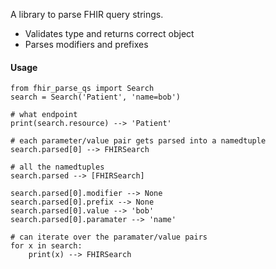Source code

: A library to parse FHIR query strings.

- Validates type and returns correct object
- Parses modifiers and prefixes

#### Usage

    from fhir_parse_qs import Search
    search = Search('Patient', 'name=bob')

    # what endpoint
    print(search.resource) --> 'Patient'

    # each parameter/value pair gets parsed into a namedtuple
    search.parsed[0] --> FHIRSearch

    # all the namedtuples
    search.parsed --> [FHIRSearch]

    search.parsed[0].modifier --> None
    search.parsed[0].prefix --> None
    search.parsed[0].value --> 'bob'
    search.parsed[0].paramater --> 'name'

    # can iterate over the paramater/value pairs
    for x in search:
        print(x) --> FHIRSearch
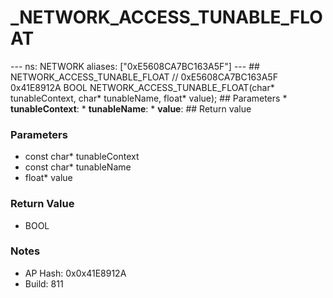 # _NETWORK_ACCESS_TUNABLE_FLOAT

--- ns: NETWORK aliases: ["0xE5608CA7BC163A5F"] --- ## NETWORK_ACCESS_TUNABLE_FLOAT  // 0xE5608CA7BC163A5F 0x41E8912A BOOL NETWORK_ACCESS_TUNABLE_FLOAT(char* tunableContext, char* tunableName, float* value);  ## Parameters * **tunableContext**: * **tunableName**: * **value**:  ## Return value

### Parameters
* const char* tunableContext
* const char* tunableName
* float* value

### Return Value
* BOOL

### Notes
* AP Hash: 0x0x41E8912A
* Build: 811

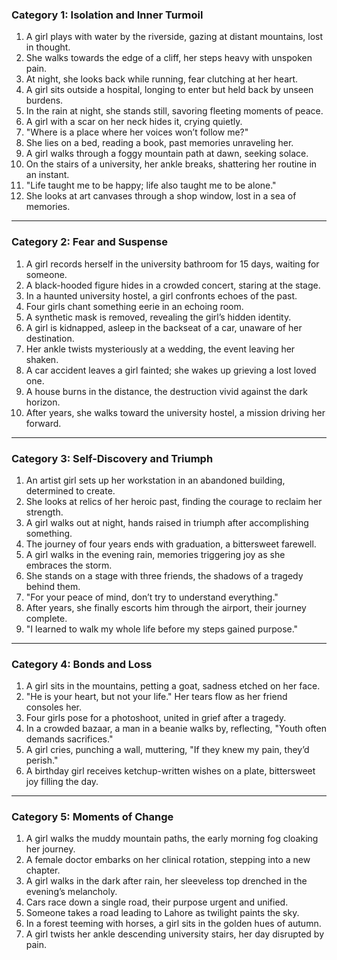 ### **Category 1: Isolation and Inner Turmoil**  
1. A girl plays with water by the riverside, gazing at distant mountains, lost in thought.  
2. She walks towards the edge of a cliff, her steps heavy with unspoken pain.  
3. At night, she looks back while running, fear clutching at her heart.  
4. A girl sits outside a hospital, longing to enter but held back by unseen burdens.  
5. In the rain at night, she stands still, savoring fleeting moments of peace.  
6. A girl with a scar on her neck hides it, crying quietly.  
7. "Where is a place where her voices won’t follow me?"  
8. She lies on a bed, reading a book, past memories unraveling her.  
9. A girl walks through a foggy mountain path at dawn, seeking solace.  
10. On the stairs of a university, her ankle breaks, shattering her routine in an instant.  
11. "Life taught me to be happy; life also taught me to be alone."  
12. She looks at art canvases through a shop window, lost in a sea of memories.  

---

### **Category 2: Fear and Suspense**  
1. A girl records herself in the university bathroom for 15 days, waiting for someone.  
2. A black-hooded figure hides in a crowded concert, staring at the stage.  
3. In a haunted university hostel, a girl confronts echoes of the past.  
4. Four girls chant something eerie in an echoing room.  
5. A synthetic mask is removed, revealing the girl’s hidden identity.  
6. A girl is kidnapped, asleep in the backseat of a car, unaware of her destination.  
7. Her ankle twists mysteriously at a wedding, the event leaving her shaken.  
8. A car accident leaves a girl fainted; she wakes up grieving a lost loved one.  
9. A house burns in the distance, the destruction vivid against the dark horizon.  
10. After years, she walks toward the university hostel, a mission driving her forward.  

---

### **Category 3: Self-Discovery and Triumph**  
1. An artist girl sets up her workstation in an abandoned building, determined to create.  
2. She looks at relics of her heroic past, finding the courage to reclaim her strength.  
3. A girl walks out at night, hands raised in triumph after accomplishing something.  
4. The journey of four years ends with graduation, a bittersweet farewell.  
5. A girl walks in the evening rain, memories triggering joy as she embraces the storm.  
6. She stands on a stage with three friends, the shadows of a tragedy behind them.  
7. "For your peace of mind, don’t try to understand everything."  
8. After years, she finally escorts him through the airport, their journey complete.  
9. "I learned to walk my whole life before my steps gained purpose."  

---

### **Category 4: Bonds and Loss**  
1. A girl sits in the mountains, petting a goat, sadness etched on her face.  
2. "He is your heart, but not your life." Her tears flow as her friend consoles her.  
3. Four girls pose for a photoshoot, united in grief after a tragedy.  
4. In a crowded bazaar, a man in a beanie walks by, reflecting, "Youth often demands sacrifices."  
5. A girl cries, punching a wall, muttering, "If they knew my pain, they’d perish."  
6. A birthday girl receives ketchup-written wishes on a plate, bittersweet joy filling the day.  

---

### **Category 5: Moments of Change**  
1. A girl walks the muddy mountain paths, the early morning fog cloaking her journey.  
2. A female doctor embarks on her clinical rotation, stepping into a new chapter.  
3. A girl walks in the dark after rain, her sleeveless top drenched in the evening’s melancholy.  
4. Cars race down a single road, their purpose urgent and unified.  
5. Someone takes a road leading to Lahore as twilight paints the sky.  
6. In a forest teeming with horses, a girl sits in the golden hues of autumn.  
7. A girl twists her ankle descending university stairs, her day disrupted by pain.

□ □ □ □ □ □ □

→ **TASK TO CARRY OUT**
Write out each entry exactly, images excluded.

→ **TASK RESPONSE**
Source code

: A library to parse FHIR query strings.

- Validates type and returns correct object
- Parses modifiers and prefixes

#### Usage

    from fhir_parse_qs import Search
    search = Search('Patient', 'name=bob')

    # what endpoint
    print(search.resource) --> 'Patient'

    # each parameter/value pair gets parsed into a namedtuple
    search.parsed[0] --> FHIRSearch

    # all the namedtuples
    search.parsed --> [FHIRSearch]

    search.parsed[0].modifier --> None
    search.parsed[0].prefix --> None
    search.parsed[0].value --> 'bob'
    search.parsed[0].paramater --> 'name'

    # can iterate over the paramater/value pairs
    for x in search:
        print(x) --> FHIRSearch
 # _NETWORK_ACCESS_TUNABLE_FLOAT

--- ns: NETWORK aliases: ["0xE5608CA7BC163A5F"] --- ## NETWORK_ACCESS_TUNABLE_FLOAT  // 0xE5608CA7BC163A5F 0x41E8912A BOOL NETWORK_ACCESS_TUNABLE_FLOAT(char* tunableContext, char* tunableName, float* value);  ## Parameters * **tunableContext**: * **tunableName**: * **value**:  ## Return value

### Parameters
* const char* tunableContext
* const char* tunableName
* float* value

### Return Value
* BOOL

### Notes
* AP Hash: 0x0x41E8912A
* Build: 811

 ### **Category 1: Isolation and Inner Turmoil**  
1. A girl plays with water by the riverside, gazing at distant mountains, lost in thought.  
2. She walks towards the edge of a cliff, her steps heavy with unspoken pain.  
3. At night, she looks back while running, fear clutching at her heart.  
4. A girl sits outside a hospital, longing to enter but held back by unseen burdens.  
5. In the rain at night, she stands still, savoring fleeting moments of peace.  
6. A girl with a scar on her neck hides it, crying quietly.  
7. "Where is a place where her voices won’t follow me?"  
8. She lies on a bed, reading a book, past memories unraveling her.  
9. A girl walks through a foggy mountain path at dawn, seeking solace.  
10. On the stairs of a university, her ankle breaks, shattering her routine in an instant.  
11. "Life taught me to be happy; life also taught me to be alone."  
12. She looks at art canvases through a shop window, lost in a sea of memories.  

---

### **Category 2: Fear and Suspense**  
1. A girl records herself in the university bathroom for 15 days, waiting for someone.  
2. A black-hooded figure hides in a crowded concert, staring at the stage.  
3. In a haunted university hostel, a girl confronts echoes of the past.  
4. Four girls chant something eerie in an echoing room.  
5. A synthetic mask is removed, revealing the girl’s hidden identity.  
6. A girl is kidnapped, asleep in the backseat of a car, unaware of her destination.  
7. Her ankle twists mysteriously at a wedding, the event leaving her shaken.  
8. A car accident leaves a girl fainted; she wakes up grieving a lost loved one.  
9. A house burns in the distance, the destruction vivid against the dark horizon.  
10. After years, she walks toward the university hostel, a mission driving her forward.  

---

### **Category 3: Self-Discovery and Triumph**  
1. An artist girl sets up her workstation in an abandoned building, determined to create.  
2. She looks at relics of her heroic past, finding the courage to reclaim her strength.  
3. A girl walks out at night, hands raised in triumph after accomplishing something.  
4. The journey of four years ends with graduation, a bittersweet farewell.  
5. A girl walks in the evening rain, memories triggering joy as she embraces the storm.  
6. She stands on a stage with three friends, the shadows of a tragedy behind them.  
7. "For your peace of mind, don’t try to understand everything."  
8. After years, she finally escorts him through the airport, their journey complete.  
9. "I learned to walk my whole life before my steps gained purpose."  

---

### **Category 4: Bonds and Loss**  
1. A girl sits in the mountains, petting a goat, sadness etched on her face.  
2. "He is your heart, but not your life." Her tears flow as her friend consoles her.  
3. Four girls pose for a photoshoot, united in grief after a tragedy.  
4. In a crowded bazaar, a man in a beanie walks by, reflecting, "Youth often demands sacrifices."  
5. A girl cries, punching a wall, muttering, "If they knew my pain, they’d perish."  
6. A birthday girl receives ketchup-written wishes on a plate, bittersweet joy filling the day.  

---

### **Category 5: Moments of Change**  
1. A girl walks the muddy mountain paths, the early morning fog cloaking her journey.  
2. A female doctor embarks on her clinical rotation, stepping into a new chapter.  
3. A girl walks in the dark after rain, her sleeveless top drenched in the evening’s melancholy.  
4. Cars race down a single road, their purpose urgent and unified.  
5. Someone takes a road leading to Lahore as twilight paints the sky.  
6. In a forest teeming with horses, a girl sits in the golden hues of autumn.  
7. A girl twists her ankle descending university stairs, her day disrupted by pain.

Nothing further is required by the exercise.